"""
Multi-layer perceptron (MLP) class.
"""
import time
import torch
from torch import nn
import torch.nn.functional as F
import pytorch_lightning as pl
from pytorch_lightning import loggers as pl_loggers
from sklearn.neighbors import BallTree
import numpy as np

# TODO add missing docstrings, typing

class MLP(pl.LightningModule):

    def __init__(self, input_dim=3072,
                 output_dim=4,
                 hidden_dim=1000,
                 num_layers=5,
                 dropout=0.5,
                 num_dropout_layers=1,
                 task='classification',
                 loss='cross_entropy',
                 valid_loss='accuracy',
                 optimizer='adam',
                 learning_rate=1e-4,
                 val_freq=10,
                 ncpu=16):
        super().__init__()

        self.loss = loss
        self.valid_loss = valid_loss
        self.optimizer = optimizer
        self.learning_rate = learning_rate
        self.ncpu = ncpu
        self.val_freq = val_freq

        modules = []
        modules.append(nn.Linear(input_dim, hidden_dim))
        modules.append(nn.BatchNorm1d(hidden_dim))
        modules.append(nn.ReLU())

        for i in range(num_layers-2):
            modules.append(nn.Linear(hidden_dim, hidden_dim))
            modules.append(nn.BatchNorm1d(hidden_dim))
            modules.append(nn.ReLU())
            if i > num_layers - 3 - num_dropout_layers:
                modules.append(nn.Dropout(dropout))

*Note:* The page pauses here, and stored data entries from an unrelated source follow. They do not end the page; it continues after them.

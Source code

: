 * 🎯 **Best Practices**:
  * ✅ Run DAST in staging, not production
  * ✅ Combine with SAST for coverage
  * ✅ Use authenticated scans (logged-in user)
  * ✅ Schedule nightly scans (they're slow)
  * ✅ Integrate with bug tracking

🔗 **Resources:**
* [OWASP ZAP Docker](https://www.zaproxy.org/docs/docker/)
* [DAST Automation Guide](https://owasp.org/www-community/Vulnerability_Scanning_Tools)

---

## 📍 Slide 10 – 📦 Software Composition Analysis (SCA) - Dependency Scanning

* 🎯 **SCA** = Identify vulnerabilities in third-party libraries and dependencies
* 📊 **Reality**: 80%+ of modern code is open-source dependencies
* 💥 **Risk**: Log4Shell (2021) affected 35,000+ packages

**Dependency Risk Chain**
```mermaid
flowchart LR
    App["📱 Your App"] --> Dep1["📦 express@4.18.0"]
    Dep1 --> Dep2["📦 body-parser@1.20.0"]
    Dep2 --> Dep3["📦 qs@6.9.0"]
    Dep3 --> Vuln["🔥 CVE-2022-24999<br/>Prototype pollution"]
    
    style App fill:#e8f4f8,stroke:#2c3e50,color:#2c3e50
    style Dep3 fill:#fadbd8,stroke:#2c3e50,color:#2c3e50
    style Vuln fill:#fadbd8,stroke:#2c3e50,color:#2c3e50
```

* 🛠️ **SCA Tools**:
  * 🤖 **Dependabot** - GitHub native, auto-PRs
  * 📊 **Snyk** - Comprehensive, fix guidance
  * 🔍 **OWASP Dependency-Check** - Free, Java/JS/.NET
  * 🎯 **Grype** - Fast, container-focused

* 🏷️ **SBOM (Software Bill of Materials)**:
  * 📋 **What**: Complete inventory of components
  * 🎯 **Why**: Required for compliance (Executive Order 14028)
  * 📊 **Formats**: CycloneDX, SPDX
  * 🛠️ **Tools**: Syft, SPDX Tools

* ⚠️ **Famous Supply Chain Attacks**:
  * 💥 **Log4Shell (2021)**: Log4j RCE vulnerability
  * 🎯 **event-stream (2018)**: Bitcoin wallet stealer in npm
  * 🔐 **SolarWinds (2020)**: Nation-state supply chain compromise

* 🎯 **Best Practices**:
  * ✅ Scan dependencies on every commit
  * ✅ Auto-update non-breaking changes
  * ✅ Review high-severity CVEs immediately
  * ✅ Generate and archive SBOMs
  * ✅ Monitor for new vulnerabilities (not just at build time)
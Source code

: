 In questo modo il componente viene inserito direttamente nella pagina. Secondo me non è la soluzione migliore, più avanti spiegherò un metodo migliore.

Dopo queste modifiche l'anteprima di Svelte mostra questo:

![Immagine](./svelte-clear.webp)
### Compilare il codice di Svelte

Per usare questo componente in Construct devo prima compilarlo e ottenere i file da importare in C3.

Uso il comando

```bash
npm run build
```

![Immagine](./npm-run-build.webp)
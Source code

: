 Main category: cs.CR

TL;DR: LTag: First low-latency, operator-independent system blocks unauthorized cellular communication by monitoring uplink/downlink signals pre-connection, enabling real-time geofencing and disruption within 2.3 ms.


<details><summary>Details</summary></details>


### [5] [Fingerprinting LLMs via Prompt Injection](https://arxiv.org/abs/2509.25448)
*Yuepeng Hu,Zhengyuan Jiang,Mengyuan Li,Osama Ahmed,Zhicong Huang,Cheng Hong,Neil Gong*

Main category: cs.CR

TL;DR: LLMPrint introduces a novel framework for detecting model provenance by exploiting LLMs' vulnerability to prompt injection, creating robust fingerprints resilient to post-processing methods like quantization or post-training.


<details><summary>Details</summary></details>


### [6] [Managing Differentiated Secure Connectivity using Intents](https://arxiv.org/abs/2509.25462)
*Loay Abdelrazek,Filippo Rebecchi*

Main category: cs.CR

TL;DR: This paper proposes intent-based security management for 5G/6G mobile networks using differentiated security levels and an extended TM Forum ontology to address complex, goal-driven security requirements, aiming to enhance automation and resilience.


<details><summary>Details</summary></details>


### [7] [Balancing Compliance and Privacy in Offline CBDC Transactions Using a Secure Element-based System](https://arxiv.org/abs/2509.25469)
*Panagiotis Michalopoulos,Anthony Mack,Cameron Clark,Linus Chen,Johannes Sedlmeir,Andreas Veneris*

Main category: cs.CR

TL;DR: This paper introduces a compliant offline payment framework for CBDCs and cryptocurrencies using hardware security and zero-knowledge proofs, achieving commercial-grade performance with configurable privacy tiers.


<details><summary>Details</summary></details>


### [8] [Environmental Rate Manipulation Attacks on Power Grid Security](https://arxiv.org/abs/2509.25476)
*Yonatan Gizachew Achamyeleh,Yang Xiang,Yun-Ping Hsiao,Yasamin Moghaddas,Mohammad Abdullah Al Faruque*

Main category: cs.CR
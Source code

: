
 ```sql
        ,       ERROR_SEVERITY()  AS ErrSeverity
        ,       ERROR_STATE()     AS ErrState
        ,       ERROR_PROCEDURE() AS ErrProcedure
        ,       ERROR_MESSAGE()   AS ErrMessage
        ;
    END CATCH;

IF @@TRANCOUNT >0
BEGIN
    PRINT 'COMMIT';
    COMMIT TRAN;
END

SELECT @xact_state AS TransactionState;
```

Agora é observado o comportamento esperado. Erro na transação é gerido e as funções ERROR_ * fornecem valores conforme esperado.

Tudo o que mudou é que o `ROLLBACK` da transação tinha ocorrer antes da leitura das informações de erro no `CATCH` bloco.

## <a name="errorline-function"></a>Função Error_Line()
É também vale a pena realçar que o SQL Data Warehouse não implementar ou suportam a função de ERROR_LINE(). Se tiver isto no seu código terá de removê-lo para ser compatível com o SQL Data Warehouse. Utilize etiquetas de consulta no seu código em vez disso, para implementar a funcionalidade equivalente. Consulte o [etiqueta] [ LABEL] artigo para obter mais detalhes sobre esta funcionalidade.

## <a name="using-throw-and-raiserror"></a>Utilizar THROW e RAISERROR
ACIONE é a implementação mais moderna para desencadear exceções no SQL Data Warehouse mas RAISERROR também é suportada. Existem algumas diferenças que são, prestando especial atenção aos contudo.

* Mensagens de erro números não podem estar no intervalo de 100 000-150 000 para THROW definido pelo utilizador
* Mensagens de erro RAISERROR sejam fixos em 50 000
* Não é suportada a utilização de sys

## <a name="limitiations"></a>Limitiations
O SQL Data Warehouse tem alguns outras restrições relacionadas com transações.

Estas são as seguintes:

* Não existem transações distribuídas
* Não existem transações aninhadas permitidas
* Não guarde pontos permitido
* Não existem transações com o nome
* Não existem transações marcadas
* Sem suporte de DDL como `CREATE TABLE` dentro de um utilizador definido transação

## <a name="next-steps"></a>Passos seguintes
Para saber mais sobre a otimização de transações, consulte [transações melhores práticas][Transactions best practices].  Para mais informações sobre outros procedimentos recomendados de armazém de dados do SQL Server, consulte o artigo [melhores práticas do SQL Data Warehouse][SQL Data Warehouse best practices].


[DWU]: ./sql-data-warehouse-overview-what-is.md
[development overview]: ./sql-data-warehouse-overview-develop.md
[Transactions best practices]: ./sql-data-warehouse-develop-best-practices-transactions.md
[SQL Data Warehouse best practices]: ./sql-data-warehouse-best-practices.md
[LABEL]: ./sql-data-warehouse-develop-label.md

        modules.append(nn.Linear(hidden_dim, output_dim))
        if task == 'classification':
            modules.append(nn.Softmax())

        self.layers = nn.Sequential(*modules)

    def forward(self, x):
        return self.layers(x)

    def training_step(self, batch, batch_idx):
        x, y = batch
        y_hat = self.layers(x)
        if self.loss == 'cross_entropy':
            loss = F.cross_entropy(y_hat, y)
        elif self.loss == 'mse':
            loss = F.mse_loss(y_hat, y)
        elif self.loss == 'l1':
            loss = F.l1_loss(y_hat, y)
        elif self.loss == 'huber':
            loss = F.huber_loss(y_hat, y)
        else:
            raise ValueError('Not specified loss function')
        self.log('train_loss', loss, on_step=False, on_epoch=True, prog_bar=True, logger=True)
        return loss

    def validation_step(self, batch, batch_idx):
        if self.trainer.current_epoch % self.val_freq == 0:
            x, y = batch
            y_hat = self.layers(x)
            if self.valid_loss == 'cross_entropy':
                loss = F.cross_entropy(y_hat, y)
            elif self.valid_loss == 'accuracy':
                y_hat = torch.argmax(y_hat, axis=1)
                loss = 1 - (sum(y_hat == y) / len(y))
            elif self.valid_loss[:11] == 'nn_accuracy':
                y = nn_search_list(y.detach().cpu().numpy(), self.valid_loss[12:])
                y_hat = nn_search_list(y_hat.detach().cpu().numpy(), self.valid_loss[12:])
                loss = 1 - (sum(y_hat == y) / len(y))
                # import ipdb; ipdb.set_trace(context=11)
            elif self.valid_loss == 'mse':
                loss = F.mse_loss(y_hat, y)
            elif self.valid_loss == 'l1':
                loss = F.l1_loss(y_hat, y)
            elif self.valid_loss == 'huber':
                loss = F.huber_loss(y_hat, y)
            else:
                raise ValueError('Not specified validation loss function')
            self.log('val_loss', loss, on_step=False, on_epoch=True, prog_bar=True, logger=True)
        else:
            pass

    def configure_optimizers(self):
        if self.optimizer == 'adam':
            optimizer = torch.optim.Adam(self.parameters(), lr=self.learning_rate)
        elif self.optimizer == 'sgd':
            optimizer = torch.optim.SGD(self.parameters(), lr=self.learning_rate)
        return optimizer


def load_array(data_arrays, batch_size, is_train=True, ncpu=-1):
    dataset = torch.utils.data.TensorDataset(*data_arrays)
    return torch.utils.data.DataLoader(dataset, batch_size, shuffle=is_train, num_workers=ncpu)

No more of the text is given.